The records below are to be restated word for word, with every picture left out.

[Data provided — start]

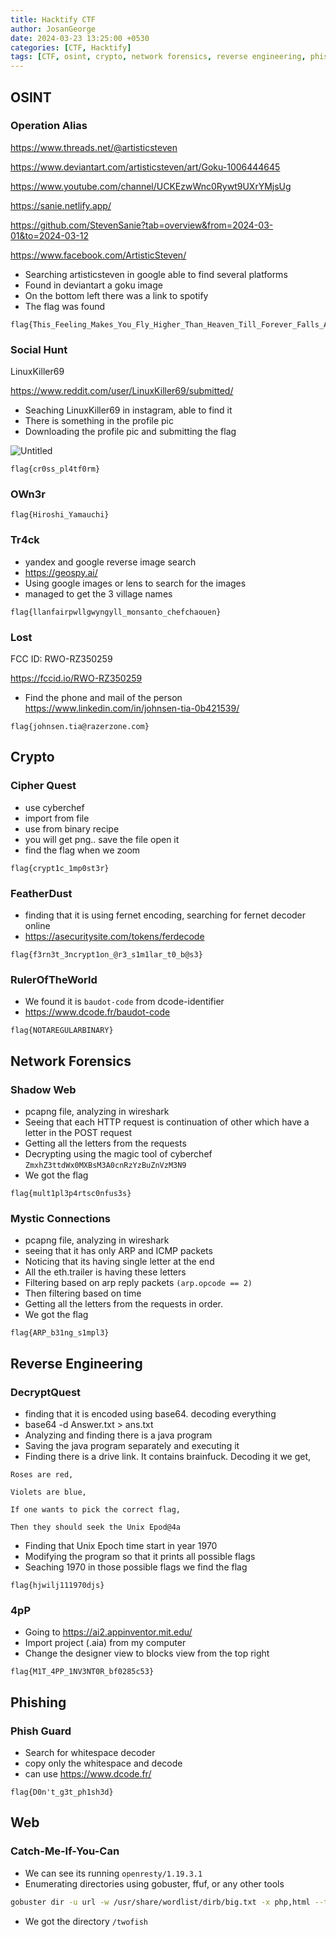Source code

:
 ```yaml
---
title: Hacktify CTF
author: JosanGeorge
date: 2024-03-23 13:25:00 +0530
categories: [CTF, Hacktify]
tags: [CTF, osint, crypto, network forensics, reverse engineering, phishing, web, ]
---
```




## OSINT

### Operation Alias

https://www.threads.net/@artisticsteven

https://www.deviantart.com/artisticsteven/art/Goku-1006444645

https://www.youtube.com/channel/UCKEzwWnc0Rywt9UXrYMjsUg

https://sanie.netlify.app/

https://github.com/StevenSanie?tab=overview&from=2024-03-01&to=2024-03-12

https://www.facebook.com/ArtisticSteven/

- Searching artisticsteven in google able to find several platforms
- Found in deviantart a goku image
- On the bottom left there was a link to spotify
- The flag was found
```flag
flag{This_Feeling_Makes_You_Fly_Higher_Than_Heaven_Till_Forever_Falls_Apart}
```

### Social Hunt

LinuxKiller69

https://www.reddit.com/user/LinuxKiller69/submitted/

- Seaching LinuxKiller69 in instagram, able to find it
- There is something in the profile pic
- Downloading the profile pic and submitting the flag

![Untitled](/common/posts/2024-03-23-Hacktify-ctf/image-1.png)

```flag
flag{cr0ss_pl4tf0rm}
```

### OWn3r
```flag
flag{Hiroshi_Yamauchi}
```

### Tr4ck
- yandex and google reverse image search
- https://geospy.ai/
- Using google images or lens to search for the images
- managed to get the 3 village names
```flag
flag{llanfairpwllgwyngyll_monsanto_chefchaouen}
```

### Lost
FCC ID: RWO-RZ350259

https://fccid.io/RWO-RZ350259

- Find the phone and mail of the person
https://www.linkedin.com/in/johnsen-tia-0b421539/

```flag
flag{johnsen.tia@razerzone.com}
```

## Crypto

### Cipher Quest
- use cyberchef
- import from file
- use from binary recipe
- you will get png.. save the file open it
- find the flag when we zoom
```flag
flag{crypt1c_1mp0st3r}
```

### FeatherDust
- finding that it is using fernet encoding, searching for fernet decoder online
- https://asecuritysite.com/tokens/ferdecode
```flag
flag{f3rn3t_3ncrypt1on_@r3_s1m1lar_t0_b@s3}
```

### RulerOfTheWorld
- We found it is `baudot-code` from dcode-identifier
- https://www.dcode.fr/baudot-code
```flag
flag{NOTAREGULARBINARY}
```

## Network Forensics
### Shadow Web
- pcapng file, analyzing in wireshark
- Seeing that each HTTP request is continuation of other which have a letter in the POST request
- Getting all the letters from the requests
- Decrypting using the magic tool of cyberchef
```ZmxhZ3ttdWx0MXBsM3A0cnRzYzBuZnVzM3N9```
- We got the flag
```flag
flag{mult1pl3p4rtsc0nfus3s}
```

### Mystic Connections
- pcapng file, analyzing in wireshark
- seeing that it has only ARP and ICMP packets
- Noticing that its having single letter at the end
- All the eth.trailer is having these letters
- Filtering based on arp reply packets
```(arp.opcode == 2)```
- Then filtering based on time
- Getting all the letters from the requests in order.
- We got the flag
```flag
flag{ARP_b31ng_s1mpl3}
```

## Reverse Engineering
### DecryptQuest
- finding that it is encoded using base64. decoding everything
- base64 -d Answer.txt > ans.txt
- Analyzing and finding there is a java program
- Saving the java program separately and executing it
- Finding there is a drive link. It contains brainfuck. Decoding it we get,
```Text
Roses are red,

Violets are blue,

If one wants to pick the correct flag,

Then they should seek the Unix Epod@4a
```
- Finding that Unix Epoch time start in year 1970
- Modifying the program so that it prints all possible flags
- Seaching 1970 in those possible flags we find the flag
```flag
flag{hjwilj111970djs}
```
### 4pP
- Going to https://ai2.appinventor.mit.edu/
- Import project (.aia) from my computer
- Change the designer view to blocks view from the top right
```flag
flag{M1T_4PP_1NV3NT0R_bf0285c53}
```


## Phishing
### Phish Guard
- Search for whitespace decoder
- copy only the whitespace and decode
- can use https://www.dcode.fr/
```flag
flag{D0n't_g3t_ph1sh3d}
```

## Web
### Catch-Me-If-You-Can
- We can see its running `openresty/1.19.3.1`
- Enumerating directories using gobuster, ffuf, or any other tools
```bash
gobuster dir -u url -w /usr/share/wordlist/dirb/big.txt -x php,html --threads 50
```
- We got the directory `/twofish`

[Data provided — finish]

■ **Solution to this exercise**:
Source code

:
 ```yaml
---
title: Hacktify CTF
author: JosanGeorge
date: 2024-03-23 13:25:00 +0530
categories: [CTF, Hacktify]
tags: [CTF, osint, crypto, network forensics, reverse engineering, phishing, web, ]
---
```




## OSINT

### Operation Alias

https://www.threads.net/@artisticsteven

https://www.deviantart.com/artisticsteven/art/Goku-1006444645

https://www.youtube.com/channel/UCKEzwWnc0Rywt9UXrYMjsUg

https://sanie.netlify.app/

https://github.com/StevenSanie?tab=overview&from=2024-03-01&to=2024-03-12

https://www.facebook.com/ArtisticSteven/

- Searching artisticsteven in google able to find several platforms
- Found in deviantart a goku image
- On the bottom left there was a link to spotify
- The flag was found
```flag
flag{This_Feeling_Makes_You_Fly_Higher_Than_Heaven_Till_Forever_Falls_Apart}
```

### Social Hunt

LinuxKiller69

https://www.reddit.com/user/LinuxKiller69/submitted/

- Seaching LinuxKiller69 in instagram, able to find it
- There is something in the profile pic
- Downloading the profile pic and submitting the flag

![Untitled](/common/posts/2024-03-23-Hacktify-ctf/image-1.png)

```flag
flag{cr0ss_pl4tf0rm}
```

### OWn3r
```flag
flag{Hiroshi_Yamauchi}
```

### Tr4ck
- yandex and google reverse image search
- https://geospy.ai/
- Using google images or lens to search for the images
- managed to get the 3 village names
```flag
flag{llanfairpwllgwyngyll_monsanto_chefchaouen}
```

### Lost
FCC ID: RWO-RZ350259

https://fccid.io/RWO-RZ350259

- Find the phone and mail of the person
https://www.linkedin.com/in/johnsen-tia-0b421539/

```flag
flag{johnsen.tia@razerzone.com}
```

## Crypto

### Cipher Quest
- use cyberchef
- import from file
- use from binary recipe
- you will get png.. save the file open it
- find the flag when we zoom
```flag
flag{crypt1c_1mp0st3r}
```

### FeatherDust
- finding that it is using fernet encoding, searching for fernet decoder online
- https://asecuritysite.com/tokens/ferdecode
```flag
flag{f3rn3t_3ncrypt1on_@r3_s1m1lar_t0_b@s3}
```

### RulerOfTheWorld
- We found it is `baudot-code` from dcode-identifier
- https://www.dcode.fr/baudot-code
```flag
flag{NOTAREGULARBINARY}
```

## Network Forensics
### Shadow Web
- pcapng file, analyzing in wireshark
- Seeing that each HTTP request is continuation of other which have a letter in the POST request
- Getting all the letters from the requests
- Decrypting using the magic tool of cyberchef
```ZmxhZ3ttdWx0MXBsM3A0cnRzYzBuZnVzM3N9```
- We got the flag
```flag
flag{mult1pl3p4rtsc0nfus3s}
```

### Mystic Connections
- pcapng file, analyzing in wireshark
- seeing that it has only ARP and ICMP packets
- Noticing that its having single letter at the end
- All the eth.trailer is having these letters
- Filtering based on arp reply packets
```(arp.opcode == 2)```
- Then filtering based on time
- Getting all the letters from the requests in order.
- We got the flag
```flag
flag{ARP_b31ng_s1mpl3}
```

## Reverse Engineering
### DecryptQuest
- finding that it is encoded using base64. decoding everything
- base64 -d Answer.txt > ans.txt
- Analyzing and finding there is a java program
- Saving the java program separately and executing it
- Finding there is a drive link. It contains brainfuck. Decoding it we get,
```Text
Roses are red,

Violets are blue,

If one wants to pick the correct flag,

Then they should seek the Unix Epod@4a
```
- Finding that Unix Epoch time start in year 1970
- Modifying the program so that it prints all possible flags
- Seaching 1970 in those possible flags we find the flag
```flag
flag{hjwilj111970djs}
```
### 4pP
- Going to https://ai2.appinventor.mit.edu/
- Import project (.aia) from my computer
- Change the designer view to blocks view from the top right
```flag
flag{M1T_4PP_1NV3NT0R_bf0285c53}
```


## Phishing
### Phish Guard
- Search for whitespace decoder
- copy only the whitespace and decode
- can use https://www.dcode.fr/
```flag
flag{D0n't_g3t_ph1sh3d}
```

## Web
### Catch-Me-If-You-Can
- We can see its running `openresty/1.19.3.1`
- Enumerating directories using gobuster, ffuf, or any other tools
```bash
gobuster dir -u url -w /usr/share/wordlist/dirb/big.txt -x php,html --threads 50
```
- We got the directory `/twofish`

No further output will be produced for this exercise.